→ **EXERCISE INPUT**:
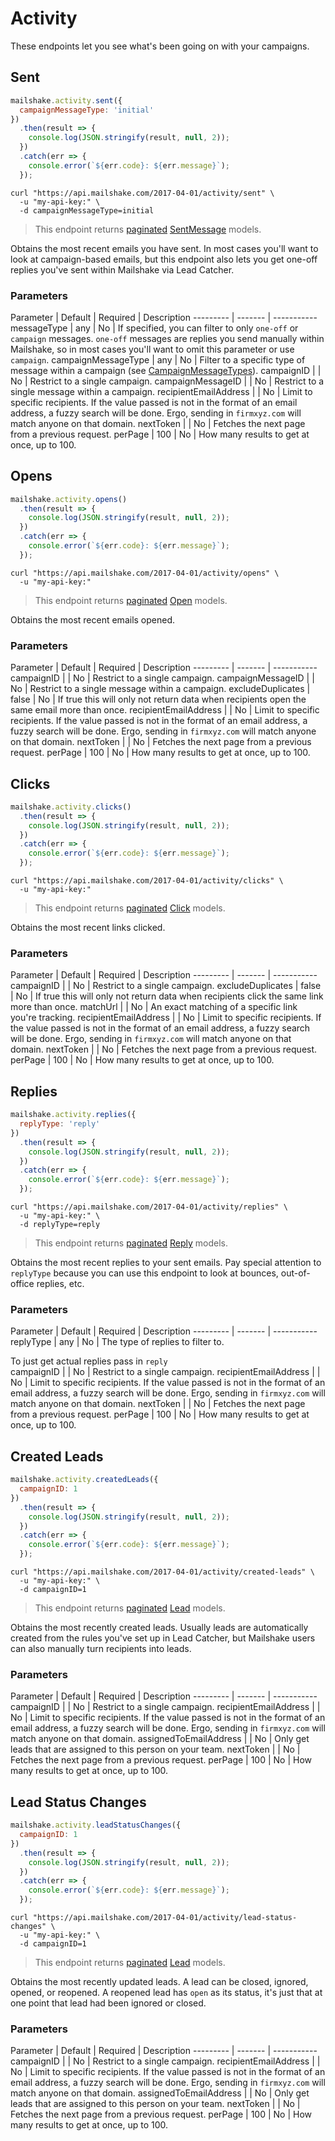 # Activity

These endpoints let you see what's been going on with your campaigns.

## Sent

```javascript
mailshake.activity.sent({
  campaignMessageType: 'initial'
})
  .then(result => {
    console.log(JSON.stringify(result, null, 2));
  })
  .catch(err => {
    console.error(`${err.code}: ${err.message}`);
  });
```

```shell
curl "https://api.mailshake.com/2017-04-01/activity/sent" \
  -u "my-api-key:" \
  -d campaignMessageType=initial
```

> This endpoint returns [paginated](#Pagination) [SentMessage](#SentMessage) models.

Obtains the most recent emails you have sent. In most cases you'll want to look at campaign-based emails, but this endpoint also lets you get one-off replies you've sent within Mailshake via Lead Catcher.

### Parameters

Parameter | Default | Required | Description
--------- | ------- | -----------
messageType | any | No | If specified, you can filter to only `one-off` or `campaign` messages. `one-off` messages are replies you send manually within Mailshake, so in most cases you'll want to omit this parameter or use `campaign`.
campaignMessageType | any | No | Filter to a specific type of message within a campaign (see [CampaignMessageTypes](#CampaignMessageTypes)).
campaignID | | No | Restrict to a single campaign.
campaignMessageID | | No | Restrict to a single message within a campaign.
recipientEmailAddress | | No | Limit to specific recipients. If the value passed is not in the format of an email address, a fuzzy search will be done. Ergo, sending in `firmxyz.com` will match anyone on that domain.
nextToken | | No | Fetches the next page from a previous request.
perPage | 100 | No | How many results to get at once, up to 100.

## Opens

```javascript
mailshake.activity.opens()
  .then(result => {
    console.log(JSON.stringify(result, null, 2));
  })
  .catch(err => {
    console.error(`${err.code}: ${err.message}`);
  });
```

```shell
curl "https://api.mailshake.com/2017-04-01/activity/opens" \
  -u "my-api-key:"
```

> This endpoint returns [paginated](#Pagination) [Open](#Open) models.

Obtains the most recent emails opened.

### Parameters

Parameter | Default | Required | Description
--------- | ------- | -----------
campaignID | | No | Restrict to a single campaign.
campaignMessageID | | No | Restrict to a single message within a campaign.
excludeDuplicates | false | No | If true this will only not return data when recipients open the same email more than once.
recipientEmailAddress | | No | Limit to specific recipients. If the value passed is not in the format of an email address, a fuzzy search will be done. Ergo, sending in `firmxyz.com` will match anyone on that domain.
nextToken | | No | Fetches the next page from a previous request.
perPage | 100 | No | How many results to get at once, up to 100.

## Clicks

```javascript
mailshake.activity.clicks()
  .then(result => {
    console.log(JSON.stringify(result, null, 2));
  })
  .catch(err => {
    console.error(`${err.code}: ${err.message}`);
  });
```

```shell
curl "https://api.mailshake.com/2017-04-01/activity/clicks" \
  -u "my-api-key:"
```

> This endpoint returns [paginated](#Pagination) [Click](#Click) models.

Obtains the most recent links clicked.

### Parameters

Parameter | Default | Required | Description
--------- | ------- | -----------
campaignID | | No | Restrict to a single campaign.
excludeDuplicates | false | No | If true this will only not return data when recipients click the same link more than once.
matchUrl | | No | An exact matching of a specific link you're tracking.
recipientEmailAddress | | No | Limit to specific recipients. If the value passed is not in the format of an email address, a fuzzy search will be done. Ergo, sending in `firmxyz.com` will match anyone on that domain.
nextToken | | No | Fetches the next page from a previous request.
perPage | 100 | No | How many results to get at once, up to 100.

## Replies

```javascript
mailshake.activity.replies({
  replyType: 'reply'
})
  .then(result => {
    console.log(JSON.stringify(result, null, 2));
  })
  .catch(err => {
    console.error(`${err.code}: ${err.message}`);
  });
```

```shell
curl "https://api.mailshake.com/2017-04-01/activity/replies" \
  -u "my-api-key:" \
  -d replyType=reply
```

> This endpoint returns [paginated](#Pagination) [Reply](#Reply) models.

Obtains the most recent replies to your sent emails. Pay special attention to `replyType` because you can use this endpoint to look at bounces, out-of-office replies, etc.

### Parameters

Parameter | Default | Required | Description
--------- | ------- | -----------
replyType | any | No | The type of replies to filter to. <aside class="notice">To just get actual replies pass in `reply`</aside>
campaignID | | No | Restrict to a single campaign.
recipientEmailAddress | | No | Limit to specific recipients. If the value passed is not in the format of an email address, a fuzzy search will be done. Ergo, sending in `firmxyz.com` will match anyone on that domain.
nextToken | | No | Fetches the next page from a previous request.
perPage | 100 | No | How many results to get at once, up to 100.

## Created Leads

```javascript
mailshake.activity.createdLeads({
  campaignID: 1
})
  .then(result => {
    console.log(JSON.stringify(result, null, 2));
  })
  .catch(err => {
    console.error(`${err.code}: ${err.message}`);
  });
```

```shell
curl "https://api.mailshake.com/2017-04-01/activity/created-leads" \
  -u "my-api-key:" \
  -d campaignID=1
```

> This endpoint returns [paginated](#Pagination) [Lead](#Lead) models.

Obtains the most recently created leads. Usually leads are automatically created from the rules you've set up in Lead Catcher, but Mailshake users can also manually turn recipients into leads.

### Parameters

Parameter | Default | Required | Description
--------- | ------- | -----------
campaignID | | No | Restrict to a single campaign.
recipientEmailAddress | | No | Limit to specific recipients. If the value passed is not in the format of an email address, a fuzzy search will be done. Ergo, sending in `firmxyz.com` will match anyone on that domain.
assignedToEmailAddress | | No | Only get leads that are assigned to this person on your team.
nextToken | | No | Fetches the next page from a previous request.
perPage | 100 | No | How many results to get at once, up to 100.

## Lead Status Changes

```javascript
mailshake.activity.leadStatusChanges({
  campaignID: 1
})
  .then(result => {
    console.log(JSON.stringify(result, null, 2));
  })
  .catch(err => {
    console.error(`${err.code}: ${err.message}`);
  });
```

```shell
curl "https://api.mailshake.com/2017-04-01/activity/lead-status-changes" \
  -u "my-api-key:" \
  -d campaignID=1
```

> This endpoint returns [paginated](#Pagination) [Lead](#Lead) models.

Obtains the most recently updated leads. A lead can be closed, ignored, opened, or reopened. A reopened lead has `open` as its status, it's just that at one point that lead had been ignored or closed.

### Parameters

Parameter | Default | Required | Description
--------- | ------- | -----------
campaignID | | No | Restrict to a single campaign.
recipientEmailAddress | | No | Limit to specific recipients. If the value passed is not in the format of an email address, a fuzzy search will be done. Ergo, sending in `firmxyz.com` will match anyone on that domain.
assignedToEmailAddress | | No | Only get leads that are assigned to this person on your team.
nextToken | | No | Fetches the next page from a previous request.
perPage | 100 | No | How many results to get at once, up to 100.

* * *

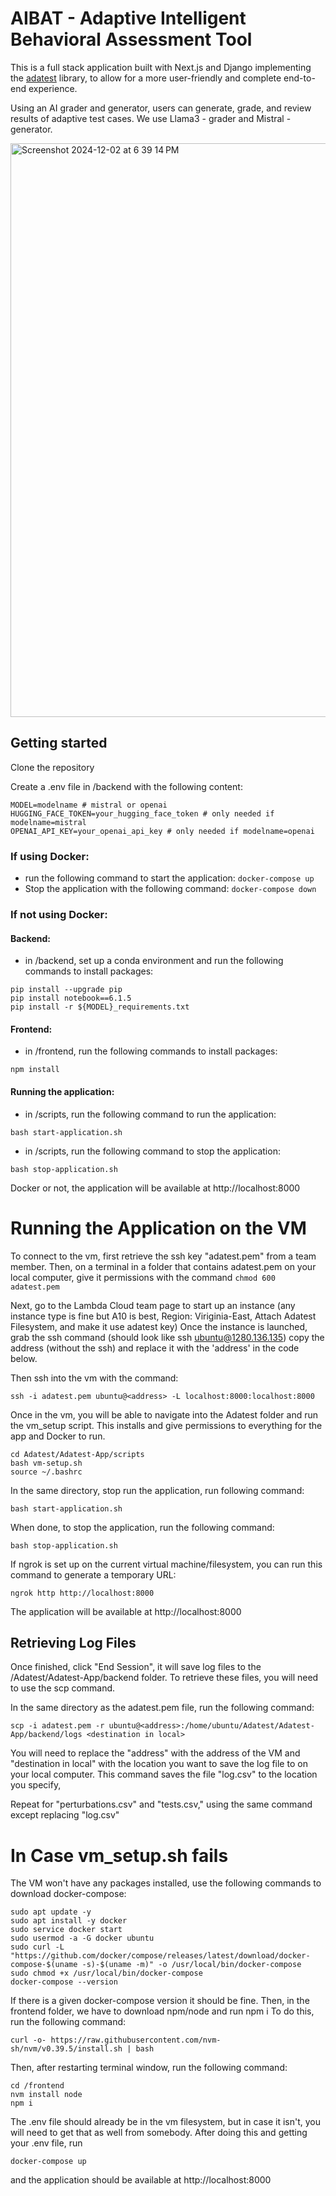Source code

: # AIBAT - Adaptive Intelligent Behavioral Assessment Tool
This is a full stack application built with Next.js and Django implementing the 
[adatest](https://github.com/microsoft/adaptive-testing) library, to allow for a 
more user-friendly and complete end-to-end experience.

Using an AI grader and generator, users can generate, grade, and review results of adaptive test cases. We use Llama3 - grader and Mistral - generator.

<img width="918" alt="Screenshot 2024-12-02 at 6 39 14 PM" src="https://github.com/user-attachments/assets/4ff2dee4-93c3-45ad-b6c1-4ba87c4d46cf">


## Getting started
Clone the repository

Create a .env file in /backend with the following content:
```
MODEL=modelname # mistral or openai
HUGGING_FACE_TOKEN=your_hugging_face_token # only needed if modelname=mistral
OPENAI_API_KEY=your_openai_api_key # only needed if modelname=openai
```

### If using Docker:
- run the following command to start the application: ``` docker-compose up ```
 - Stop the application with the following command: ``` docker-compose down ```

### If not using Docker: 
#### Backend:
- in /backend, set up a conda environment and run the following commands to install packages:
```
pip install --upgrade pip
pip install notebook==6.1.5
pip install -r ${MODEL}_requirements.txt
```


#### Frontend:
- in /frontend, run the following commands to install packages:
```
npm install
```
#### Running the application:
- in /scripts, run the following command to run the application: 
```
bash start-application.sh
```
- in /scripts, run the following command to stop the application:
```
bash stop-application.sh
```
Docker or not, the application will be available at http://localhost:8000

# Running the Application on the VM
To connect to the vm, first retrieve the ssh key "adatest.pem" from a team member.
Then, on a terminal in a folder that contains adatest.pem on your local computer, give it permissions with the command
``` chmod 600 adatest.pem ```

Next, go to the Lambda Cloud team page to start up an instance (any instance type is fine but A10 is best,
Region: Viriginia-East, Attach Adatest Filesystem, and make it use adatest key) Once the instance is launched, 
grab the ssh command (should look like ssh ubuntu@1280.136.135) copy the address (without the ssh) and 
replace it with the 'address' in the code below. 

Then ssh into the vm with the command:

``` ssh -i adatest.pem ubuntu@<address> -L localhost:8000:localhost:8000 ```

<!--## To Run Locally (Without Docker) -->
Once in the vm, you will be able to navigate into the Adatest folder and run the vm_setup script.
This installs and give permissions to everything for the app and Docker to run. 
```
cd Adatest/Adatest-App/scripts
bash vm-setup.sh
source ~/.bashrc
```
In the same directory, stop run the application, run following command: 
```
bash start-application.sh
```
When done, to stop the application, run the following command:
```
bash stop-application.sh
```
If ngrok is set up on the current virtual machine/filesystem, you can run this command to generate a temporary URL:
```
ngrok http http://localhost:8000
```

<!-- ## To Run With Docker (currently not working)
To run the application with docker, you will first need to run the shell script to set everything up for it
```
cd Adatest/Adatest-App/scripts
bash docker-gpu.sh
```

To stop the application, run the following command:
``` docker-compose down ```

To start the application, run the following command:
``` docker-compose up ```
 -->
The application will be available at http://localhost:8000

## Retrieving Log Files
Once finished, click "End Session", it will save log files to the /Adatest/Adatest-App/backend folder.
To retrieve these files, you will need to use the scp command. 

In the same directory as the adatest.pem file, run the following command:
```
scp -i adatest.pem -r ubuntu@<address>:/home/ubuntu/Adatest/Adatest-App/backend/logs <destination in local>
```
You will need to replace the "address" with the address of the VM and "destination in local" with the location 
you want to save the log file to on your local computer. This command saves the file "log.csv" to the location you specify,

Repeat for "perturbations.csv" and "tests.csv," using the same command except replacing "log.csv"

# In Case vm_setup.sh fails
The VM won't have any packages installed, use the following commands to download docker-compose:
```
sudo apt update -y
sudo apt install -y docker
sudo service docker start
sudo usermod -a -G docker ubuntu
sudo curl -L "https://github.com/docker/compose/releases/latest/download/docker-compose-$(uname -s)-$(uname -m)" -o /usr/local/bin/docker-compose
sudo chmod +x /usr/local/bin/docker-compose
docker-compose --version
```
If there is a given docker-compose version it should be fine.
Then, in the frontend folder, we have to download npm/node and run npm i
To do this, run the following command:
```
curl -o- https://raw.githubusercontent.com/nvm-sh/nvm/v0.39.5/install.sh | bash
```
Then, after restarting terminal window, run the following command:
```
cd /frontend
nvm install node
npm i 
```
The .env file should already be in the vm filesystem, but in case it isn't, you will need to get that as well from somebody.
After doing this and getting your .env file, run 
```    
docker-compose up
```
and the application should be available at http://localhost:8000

→ **TASK DIRECTIONS**: Working from the material above, restate word for word the lines between the line with "- Stop the application" and the line with "#### Running the", both included, and only those.

→ **YOUR RESPONSE**:
 - Stop the application with the following command: ``` docker-compose down ```

### If not using Docker: 
#### Backend:
- in /backend, set up a conda environment and run the following commands to install packages:
```
pip install --upgrade pip
pip install notebook==6.1.5
pip install -r ${MODEL}_requirements.txt
```


#### Frontend:
- in /frontend, run the following commands to install packages:
```
npm install
```
#### Running the application:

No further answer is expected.